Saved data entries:
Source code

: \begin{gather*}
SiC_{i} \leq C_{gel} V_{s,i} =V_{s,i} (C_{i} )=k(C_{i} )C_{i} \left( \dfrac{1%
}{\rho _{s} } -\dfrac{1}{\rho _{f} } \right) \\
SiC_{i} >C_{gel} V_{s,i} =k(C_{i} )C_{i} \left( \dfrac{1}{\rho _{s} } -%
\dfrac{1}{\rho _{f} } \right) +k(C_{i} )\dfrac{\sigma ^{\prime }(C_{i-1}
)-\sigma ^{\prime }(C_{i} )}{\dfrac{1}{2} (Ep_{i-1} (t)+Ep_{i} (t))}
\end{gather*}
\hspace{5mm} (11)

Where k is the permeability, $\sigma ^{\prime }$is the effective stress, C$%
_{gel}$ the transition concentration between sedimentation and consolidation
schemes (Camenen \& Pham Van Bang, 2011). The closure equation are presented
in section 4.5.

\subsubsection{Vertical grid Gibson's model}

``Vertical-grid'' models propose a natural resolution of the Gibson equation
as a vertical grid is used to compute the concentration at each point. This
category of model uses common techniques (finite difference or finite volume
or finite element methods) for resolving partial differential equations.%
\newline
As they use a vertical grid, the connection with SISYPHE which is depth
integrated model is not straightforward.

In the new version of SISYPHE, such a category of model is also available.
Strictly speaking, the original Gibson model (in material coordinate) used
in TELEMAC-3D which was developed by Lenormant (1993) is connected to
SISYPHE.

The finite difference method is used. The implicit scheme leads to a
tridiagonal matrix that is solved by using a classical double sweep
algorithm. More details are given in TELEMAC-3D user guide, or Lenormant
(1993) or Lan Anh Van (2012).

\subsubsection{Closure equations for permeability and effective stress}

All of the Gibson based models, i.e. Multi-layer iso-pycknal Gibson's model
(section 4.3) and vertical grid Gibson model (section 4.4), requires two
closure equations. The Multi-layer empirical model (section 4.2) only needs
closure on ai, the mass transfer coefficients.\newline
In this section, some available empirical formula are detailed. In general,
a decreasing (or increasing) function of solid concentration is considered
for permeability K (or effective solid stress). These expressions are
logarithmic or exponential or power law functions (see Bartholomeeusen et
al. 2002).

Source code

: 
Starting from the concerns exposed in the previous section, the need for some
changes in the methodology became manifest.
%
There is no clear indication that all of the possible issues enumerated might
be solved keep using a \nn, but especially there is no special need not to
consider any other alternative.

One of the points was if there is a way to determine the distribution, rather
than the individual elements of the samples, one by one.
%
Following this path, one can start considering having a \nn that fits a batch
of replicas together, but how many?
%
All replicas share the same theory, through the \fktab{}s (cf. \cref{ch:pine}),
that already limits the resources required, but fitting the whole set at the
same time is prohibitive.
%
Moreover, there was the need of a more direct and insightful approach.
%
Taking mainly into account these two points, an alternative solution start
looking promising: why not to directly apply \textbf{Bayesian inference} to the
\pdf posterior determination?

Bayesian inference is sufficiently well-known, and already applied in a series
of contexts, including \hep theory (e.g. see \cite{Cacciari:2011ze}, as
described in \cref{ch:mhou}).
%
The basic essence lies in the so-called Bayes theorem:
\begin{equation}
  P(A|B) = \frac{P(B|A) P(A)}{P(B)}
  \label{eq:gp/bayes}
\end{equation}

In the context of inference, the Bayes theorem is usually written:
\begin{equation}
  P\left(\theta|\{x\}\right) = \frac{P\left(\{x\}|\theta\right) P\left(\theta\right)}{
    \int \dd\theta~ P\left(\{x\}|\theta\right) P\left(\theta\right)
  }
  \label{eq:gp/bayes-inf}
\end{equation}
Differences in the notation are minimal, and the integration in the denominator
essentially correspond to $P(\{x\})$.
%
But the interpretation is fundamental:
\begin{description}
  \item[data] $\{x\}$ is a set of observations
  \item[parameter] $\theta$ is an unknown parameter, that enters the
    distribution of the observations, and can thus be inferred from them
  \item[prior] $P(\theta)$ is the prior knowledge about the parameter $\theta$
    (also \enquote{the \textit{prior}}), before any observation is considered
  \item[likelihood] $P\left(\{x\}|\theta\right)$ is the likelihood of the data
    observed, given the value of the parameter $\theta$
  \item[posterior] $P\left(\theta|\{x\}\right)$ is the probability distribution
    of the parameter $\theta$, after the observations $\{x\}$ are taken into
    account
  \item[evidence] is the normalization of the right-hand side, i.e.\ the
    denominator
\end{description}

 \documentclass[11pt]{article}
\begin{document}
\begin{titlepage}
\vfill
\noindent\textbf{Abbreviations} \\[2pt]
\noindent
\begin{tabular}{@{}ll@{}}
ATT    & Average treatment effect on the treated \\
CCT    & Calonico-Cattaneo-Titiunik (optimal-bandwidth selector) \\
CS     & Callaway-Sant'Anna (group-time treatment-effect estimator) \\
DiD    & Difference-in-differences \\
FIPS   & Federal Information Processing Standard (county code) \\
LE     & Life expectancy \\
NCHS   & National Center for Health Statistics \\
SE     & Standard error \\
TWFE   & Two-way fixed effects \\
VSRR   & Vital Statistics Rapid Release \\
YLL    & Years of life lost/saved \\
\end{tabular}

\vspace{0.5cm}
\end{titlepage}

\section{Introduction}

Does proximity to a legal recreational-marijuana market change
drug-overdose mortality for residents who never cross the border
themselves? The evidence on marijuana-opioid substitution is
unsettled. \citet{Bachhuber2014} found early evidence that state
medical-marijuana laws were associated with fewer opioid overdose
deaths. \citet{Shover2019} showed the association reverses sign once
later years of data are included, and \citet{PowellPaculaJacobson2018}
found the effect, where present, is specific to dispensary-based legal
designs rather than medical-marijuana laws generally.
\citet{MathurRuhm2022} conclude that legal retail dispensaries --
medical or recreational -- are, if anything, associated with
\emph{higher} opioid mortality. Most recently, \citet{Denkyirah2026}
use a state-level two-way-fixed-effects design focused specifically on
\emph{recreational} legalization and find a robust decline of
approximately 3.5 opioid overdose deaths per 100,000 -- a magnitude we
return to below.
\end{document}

ASSIGNMENT – Nothing in the records above may be left out; repeat them exactly.

ANSWER BELOW –
Source code

: \begin{gather*}
SiC_{i} \leq C_{gel} V_{s,i} =V_{s,i} (C_{i} )=k(C_{i} )C_{i} \left( \dfrac{1%
}{\rho _{s} } -\dfrac{1}{\rho _{f} } \right) \\
SiC_{i} >C_{gel} V_{s,i} =k(C_{i} )C_{i} \left( \dfrac{1}{\rho _{s} } -%
\dfrac{1}{\rho _{f} } \right) +k(C_{i} )\dfrac{\sigma ^{\prime }(C_{i-1}
)-\sigma ^{\prime }(C_{i} )}{\dfrac{1}{2} (Ep_{i-1} (t)+Ep_{i} (t))}
\end{gather*}
\hspace{5mm} (11)

Where k is the permeability, $\sigma ^{\prime }$is the effective stress, C$%
_{gel}$ the transition concentration between sedimentation and consolidation
schemes (Camenen \& Pham Van Bang, 2011). The closure equation are presented
in section 4.5.

\subsubsection{Vertical grid Gibson's model}

``Vertical-grid'' models propose a natural resolution of the Gibson equation
as a vertical grid is used to compute the concentration at each point. This
category of model uses common techniques (finite difference or finite volume
or finite element methods) for resolving partial differential equations.%
\newline
As they use a vertical grid, the connection with SISYPHE which is depth
integrated model is not straightforward.

In the new version of SISYPHE, such a category of model is also available.
Strictly speaking, the original Gibson model (in material coordinate) used
in TELEMAC-3D which was developed by Lenormant (1993) is connected to
SISYPHE.

The finite difference method is used. The implicit scheme leads to a
tridiagonal matrix that is solved by using a classical double sweep
algorithm. More details are given in TELEMAC-3D user guide, or Lenormant
(1993) or Lan Anh Van (2012).

\subsubsection{Closure equations for permeability and effective stress}

All of the Gibson based models, i.e. Multi-layer iso-pycknal Gibson's model
(section 4.3) and vertical grid Gibson model (section 4.4), requires two
closure equations. The Multi-layer empirical model (section 4.2) only needs
closure on ai, the mass transfer coefficients.\newline
In this section, some available empirical formula are detailed. In general,
a decreasing (or increasing) function of solid concentration is considered
for permeability K (or effective solid stress). These expressions are
logarithmic or exponential or power law functions (see Bartholomeeusen et
al. 2002).

Source code

: 
Starting from the concerns exposed in the previous section, the need for some
changes in the methodology became manifest.
%
There is no clear indication that all of the possible issues enumerated might
be solved keep using a \nn, but especially there is no special need not to
consider any other alternative.

One of the points was if there is a way to determine the distribution, rather
than the individual elements of the samples, one by one.
%
Following this path, one can start considering having a \nn that fits a batch
of replicas together, but how many?
%
All replicas share the same theory, through the \fktab{}s (cf. \cref{ch:pine}),
that already limits the resources required, but fitting the whole set at the
same time is prohibitive.
%
Moreover, there was the need of a more direct and insightful approach.
%
Taking mainly into account these two points, an alternative solution start
looking promising: why not to directly apply \textbf{Bayesian inference} to the
\pdf posterior determination?

Bayesian inference is sufficiently well-known, and already applied in a series
of contexts, including \hep theory (e.g. see \cite{Cacciari:2011ze}, as
described in \cref{ch:mhou}).
%
The basic essence lies in the so-called Bayes theorem:
\begin{equation}
  P(A|B) = \frac{P(B|A) P(A)}{P(B)}
  \label{eq:gp/bayes}
\end{equation}

In the context of inference, the Bayes theorem is usually written:
\begin{equation}
  P\left(\theta|\{x\}\right) = \frac{P\left(\{x\}|\theta\right) P\left(\theta\right)}{
    \int \dd\theta~ P\left(\{x\}|\theta\right) P\left(\theta\right)
  }
  \label{eq:gp/bayes-inf}
\end{equation}
Differences in the notation are minimal, and the integration in the denominator
essentially correspond to $P(\{x\})$.
%
But the interpretation is fundamental:
\begin{description}
  \item[data] $\{x\}$ is a set of observations
  \item[parameter] $\theta$ is an unknown parameter, that enters the
    distribution of the observations, and can thus be inferred from them
  \item[prior] $P(\theta)$ is the prior knowledge about the parameter $\theta$
    (also \enquote{the \textit{prior}}), before any observation is considered
  \item[likelihood] $P\left(\{x\}|\theta\right)$ is the likelihood of the data
    observed, given the value of the parameter $\theta$
  \item[posterior] $P\left(\theta|\{x\}\right)$ is the probability distribution
    of the parameter $\theta$, after the observations $\{x\}$ are taken into
    account
  \item[evidence] is the normalization of the right-hand side, i.e.\ the
    denominator
\end{description}

 \documentclass[11pt]{article}
\begin{document}
\begin{titlepage}
\vfill
\noindent\textbf{Abbreviations} \\[2pt]
\noindent
\begin{tabular}{@{}ll@{}}
ATT    & Average treatment effect on the treated \\
CCT    & Calonico-Cattaneo-Titiunik (optimal-bandwidth selector) \\
CS     & Callaway-Sant'Anna (group-time treatment-effect estimator) \\
DiD    & Difference-in-differences \\
FIPS   & Federal Information Processing Standard (county code) \\
LE     & Life expectancy \\
NCHS   & National Center for Health Statistics \\
SE     & Standard error \\
TWFE   & Two-way fixed effects \\
VSRR   & Vital Statistics Rapid Release \\
YLL    & Years of life lost/saved \\
\end{tabular}

\vspace{0.5cm}
\end{titlepage}

\section{Introduction}

Does proximity to a legal recreational-marijuana market change
drug-overdose mortality for residents who never cross the border
themselves? The evidence on marijuana-opioid substitution is
unsettled. \citet{Bachhuber2014} found early evidence that state
medical-marijuana laws were associated with fewer opioid overdose
deaths. \citet{Shover2019} showed the association reverses sign once
later years of data are included, and \citet{PowellPaculaJacobson2018}
found the effect, where present, is specific to dispensary-based legal
designs rather than medical-marijuana laws generally.
\citet{MathurRuhm2022} conclude that legal retail dispensaries --
medical or recreational -- are, if anything, associated with
\emph{higher} opioid mortality. Most recently, \citet{Denkyirah2026}
use a state-level two-way-fixed-effects design focused specifically on
\emph{recreational} legalization and find a robust decline of
approximately 3.5 opioid overdose deaths per 100,000 -- a magnitude we
return to below.
\end{document}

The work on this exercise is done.